Sie ließ die Weihnachtsfrau wieder in die Kiste fallen und ging in die Küche. Im untersten Fach des Kühlschranks standen acht kleine Flaschen Sekt und Prosecco. Ihre Freunde wussten, dass Lena Perlwein mochte und ihn in kleinen Flaschen sammelte. Sie brachten sie ihr als Geschenk mit, wenn sie ins Ausland reisten. Lena betrachtete die Auswahl und entschied sich für einen Prosecco. Sie las das Etikett: Villa Sando Fresco, öffnete die kleine Flasche und goss sich ein Sektglas ein. Anschließend holte sie die Packung mit den Crackern aus dem Schrank und dazu Käse. Chèvre. Der Käse unter der Käseglocke hatte seine besten Tage hinter sich. Aber mit Honig und Nüssen war es der herrlichste Luxus der Welt. Drei dünne Cracker, auf jedem ein Stück Chèvre, jedes Stück Käse mit einer Haselnuss verziert, die wiederum mit Honig glasiert war.

Sie drapierte alles auf einem Teller und trug ihn ins Wohnzimmer. Zappte durch die Kanäle. Ernste Männergesichter redeten – schnell ein neuer Kanal. Eine Reality-Show mit blonden Mädchen, die tiefe Dekolletees entblößten …

Aber Lena wollte etwas Lustiges sehen. Sie stand auf und ging ins Schlafzimmer, wo das Regal mit den DVDs stand. Ihr Blick fiel auf Das Piano. Sie liebte diesen Film. Die Beziehung zwischen der stummen Ada und dem tätowierten George lebte von Begehren und verbotener Liebe. Aber Das Piano lud auch nicht gerade zum Lachen ein. Lena schob den Film zurück und suchte stattdessen nach Notting Hill.
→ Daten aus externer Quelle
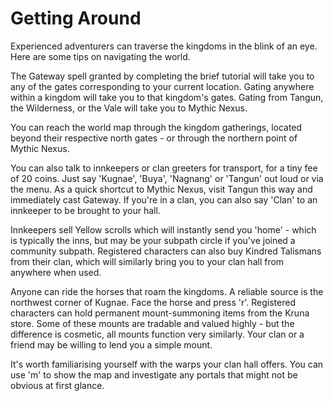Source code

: # Getting Around

Experienced adventurers can traverse the kingdoms in the blink of an eye. Here are some tips on navigating the world.

The Gateway spell granted by completing the brief tutorial will take you to any of the gates corresponding to your current location. Gating anywhere within a kingdom will take you to that kingdom's gates. Gating from Tangun, the Wilderness, or the Vale will take you to Mythic Nexus.

You can reach the world map through the kingdom gatherings, located beyond their respective north gates - or through the northern point of Mythic Nexus.

You can also talk to innkeepers or clan greeters for transport, for a tiny fee of 20 coins. Just say 'Kugnae', 'Buya', 'Nagnang' or 'Tangun' out loud or via the menu. As a quick shortcut to Mythic Nexus, visit Tangun this way and immediately cast Gateway. If you're in a clan, you can also say 'Clan' to an innkeeper to be brought to your hall.

Innkeepers sell Yellow scrolls which will instantly send you 'home' - which is typically the inns, but may be your subpath circle if you've joined a community subpath. Registered characters can also buy Kindred Talismans from their clan, which will similarly bring you to your clan hall from anywhere when used.

Anyone can ride the horses that roam the kingdoms. A reliable source is the northwest corner of Kugnae. Face the horse and press 'r'. Registered characters can hold permanent mount-summoning items from the Kruna store. Some of these mounts are tradable and valued highly - but the difference is cosmetic, all mounts function very similarly. Your clan or a friend may be willing to lend you a simple mount.

It's worth familiarising yourself with the warps your clan hall offers. You can use 'm' to show the map and investigate any portals that might not be obvious at first glance.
Kurz darauf saß sie wieder vor dem Fernseher und sah Hugh Grant als attraktiven Buchhändler und die Märchenprinzessin, wie sie Bücher anschaute. Lena konnte sich nicht auf den Film konzentrieren. Ihr fiel auf, dass das Proseccoglas leer war. Sie ging in die Küche. Der Prosecco war alle. Die Flaschen klirrten, als sie einen Henkell Trocken herausnahm. Sie setzte sich wieder vor den Fernseher. Spulte den Film vor bis zu der Stelle, wo Hugh Grant sich als Journalist ausgibt und sich als Vertreter der Zeitschrift Horse and Hound vorstellt. Aber die Szene kam ihr gar nicht mehr lustig vor.

Sie verspürte den Drang, noch einmal ihre linke Brust abzutasten, zwang sich aber, es zu lassen.

Lena legte die Füße auf den Tisch, deckte sich mit einem Plaid zu und starrte an die Decke. Als sie aufwachte, war der Film vorbei. Sie fror unter dem Plaid.

Mühsam stand sie auf, trottete ins Schlafzimmer und kuschelte sich unter ihre Bettdecke.